The TTSs supply localized information of the target node. Since the target areas are different, each area needs a block of timeslots. To save resources, different areas can reuse the same timeslots. Thus, we design Algorithm 2 to generate a block of timeslots. $\mathsf{\Omega }$ represents the temporary collection for storing the scheduled area and $B=\{b_1,b_2\dots \}$ is a collection of timeslot blocks. We adopt the graph coloring algorithm to solve the allocation of upstream timeslots. Each block contains several timeslots to support the target node in an area. The number of timeslots of a block depends on the maximum number of target nodes in an area. The adjacent area cannot use the same block because that condition would result in wireless interference and the sharing of same two anchor nodes. However, different areas can use the same block if they do not share the same anchor nodes. Based on our experience, we assume that no wireless interference occurs if the areas are not adjacent.
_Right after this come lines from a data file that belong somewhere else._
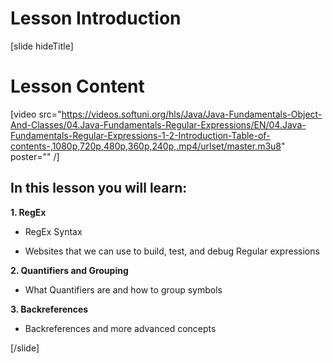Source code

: # Lesson Introduction

[slide hideTitle]

# Lesson Content

[video src="https://videos.softuni.org/hls/Java/Java-Fundamentals-Object-And-Classes/04.Java-Fundamentals-Regular-Expressions/EN/04.Java-Fundamentals-Regular-Expressions-1-2-Introduction-Table-of-contents-,1080p,720p,480p,360p,240p,.mp4/urlset/master.m3u8" poster="" /]

## In this lesson you will learn:

**1. RegEx**

- RegEx Syntax

- Websites that we can use to build, test, and debug Regular expressions

**2. Quantifiers and Grouping**

- What Quantifiers are and how to group symbols

**3. Backreferences**

- Backreferences and more advanced concepts

[/slide]
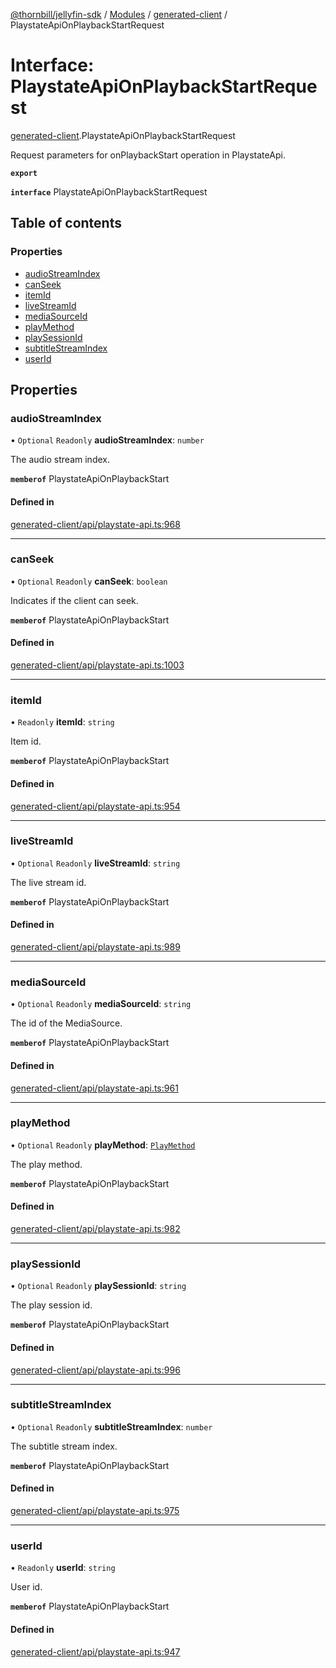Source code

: [@thornbill/jellyfin-sdk](../README.md) / [Modules](../modules.md) / [generated-client](../modules/generated_client.md) / PlaystateApiOnPlaybackStartRequest

# Interface: PlaystateApiOnPlaybackStartRequest

[generated-client](../modules/generated_client.md).PlaystateApiOnPlaybackStartRequest

Request parameters for onPlaybackStart operation in PlaystateApi.

**`export`**

**`interface`** PlaystateApiOnPlaybackStartRequest

## Table of contents

### Properties

- [audioStreamIndex](generated_client.PlaystateApiOnPlaybackStartRequest.md#audiostreamindex)
- [canSeek](generated_client.PlaystateApiOnPlaybackStartRequest.md#canseek)
- [itemId](generated_client.PlaystateApiOnPlaybackStartRequest.md#itemid)
- [liveStreamId](generated_client.PlaystateApiOnPlaybackStartRequest.md#livestreamid)
- [mediaSourceId](generated_client.PlaystateApiOnPlaybackStartRequest.md#mediasourceid)
- [playMethod](generated_client.PlaystateApiOnPlaybackStartRequest.md#playmethod)
- [playSessionId](generated_client.PlaystateApiOnPlaybackStartRequest.md#playsessionid)
- [subtitleStreamIndex](generated_client.PlaystateApiOnPlaybackStartRequest.md#subtitlestreamindex)
- [userId](generated_client.PlaystateApiOnPlaybackStartRequest.md#userid)

## Properties

### audioStreamIndex

• `Optional` `Readonly` **audioStreamIndex**: `number`

The audio stream index.

**`memberof`** PlaystateApiOnPlaybackStart

#### Defined in

[generated-client/api/playstate-api.ts:968](https://github.com/thornbill/jellyfin-sdk-typescript/blob/03092f3/src/generated-client/api/playstate-api.ts#L968)

___

### canSeek

• `Optional` `Readonly` **canSeek**: `boolean`

Indicates if the client can seek.

**`memberof`** PlaystateApiOnPlaybackStart

#### Defined in

[generated-client/api/playstate-api.ts:1003](https://github.com/thornbill/jellyfin-sdk-typescript/blob/03092f3/src/generated-client/api/playstate-api.ts#L1003)

___

### itemId

• `Readonly` **itemId**: `string`

Item id.

**`memberof`** PlaystateApiOnPlaybackStart

#### Defined in

[generated-client/api/playstate-api.ts:954](https://github.com/thornbill/jellyfin-sdk-typescript/blob/03092f3/src/generated-client/api/playstate-api.ts#L954)

___

### liveStreamId

• `Optional` `Readonly` **liveStreamId**: `string`

The live stream id.

**`memberof`** PlaystateApiOnPlaybackStart

#### Defined in

[generated-client/api/playstate-api.ts:989](https://github.com/thornbill/jellyfin-sdk-typescript/blob/03092f3/src/generated-client/api/playstate-api.ts#L989)

___

### mediaSourceId

• `Optional` `Readonly` **mediaSourceId**: `string`

The id of the MediaSource.

**`memberof`** PlaystateApiOnPlaybackStart

#### Defined in

[generated-client/api/playstate-api.ts:961](https://github.com/thornbill/jellyfin-sdk-typescript/blob/03092f3/src/generated-client/api/playstate-api.ts#L961)

___

### playMethod

• `Optional` `Readonly` **playMethod**: [`PlayMethod`](../enums/generated_client.PlayMethod.md)

The play method.

**`memberof`** PlaystateApiOnPlaybackStart

#### Defined in

[generated-client/api/playstate-api.ts:982](https://github.com/thornbill/jellyfin-sdk-typescript/blob/03092f3/src/generated-client/api/playstate-api.ts#L982)

___

### playSessionId

• `Optional` `Readonly` **playSessionId**: `string`

The play session id.

**`memberof`** PlaystateApiOnPlaybackStart

#### Defined in

[generated-client/api/playstate-api.ts:996](https://github.com/thornbill/jellyfin-sdk-typescript/blob/03092f3/src/generated-client/api/playstate-api.ts#L996)

___

### subtitleStreamIndex

• `Optional` `Readonly` **subtitleStreamIndex**: `number`

The subtitle stream index.

**`memberof`** PlaystateApiOnPlaybackStart

#### Defined in

[generated-client/api/playstate-api.ts:975](https://github.com/thornbill/jellyfin-sdk-typescript/blob/03092f3/src/generated-client/api/playstate-api.ts#L975)

___

### userId

• `Readonly` **userId**: `string`

User id.

**`memberof`** PlaystateApiOnPlaybackStart

#### Defined in

[generated-client/api/playstate-api.ts:947](https://github.com/thornbill/jellyfin-sdk-typescript/blob/03092f3/src/generated-client/api/playstate-api.ts#L947)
The STSs are used downstream for scheduling information. In a block, a timeslot can be used for one target node only. Thus, if more than one target node selects the same timeslot in the same area, a conflict may arise. When the anchor nodes receive the localization packet of a target node, they send the scheduled information to the target node in the corresponding timeslot. This packet is multicast. Thus, when the other target nodes receive the packet, they will find that they are not scheduled. Thus, they will reselect the upstream timeslot in the next superframe. Each area selects a major anchor node to send this scheduling information.

5. Implementation and Experiments

In this section, we first introduce the system based on RMLNet and then evaluate the performance of the stability and accuracy of the RMLNet-based localization system.

5.1. System Implementation

To evaluate our proposed RMLNet, we designed a system based on UWB, which can overhear signals and mark the recorded messages with a timestamp. We used the DecaWave DW1000 as radio transceivers, which is compliant with the IEEE 802.15.4-2011 standard. The controlling framework of transmitting or receiving the timestamp was actualized by an STM32F105 chip with Contex-M3. We integrated these nodes into the RMLNet network.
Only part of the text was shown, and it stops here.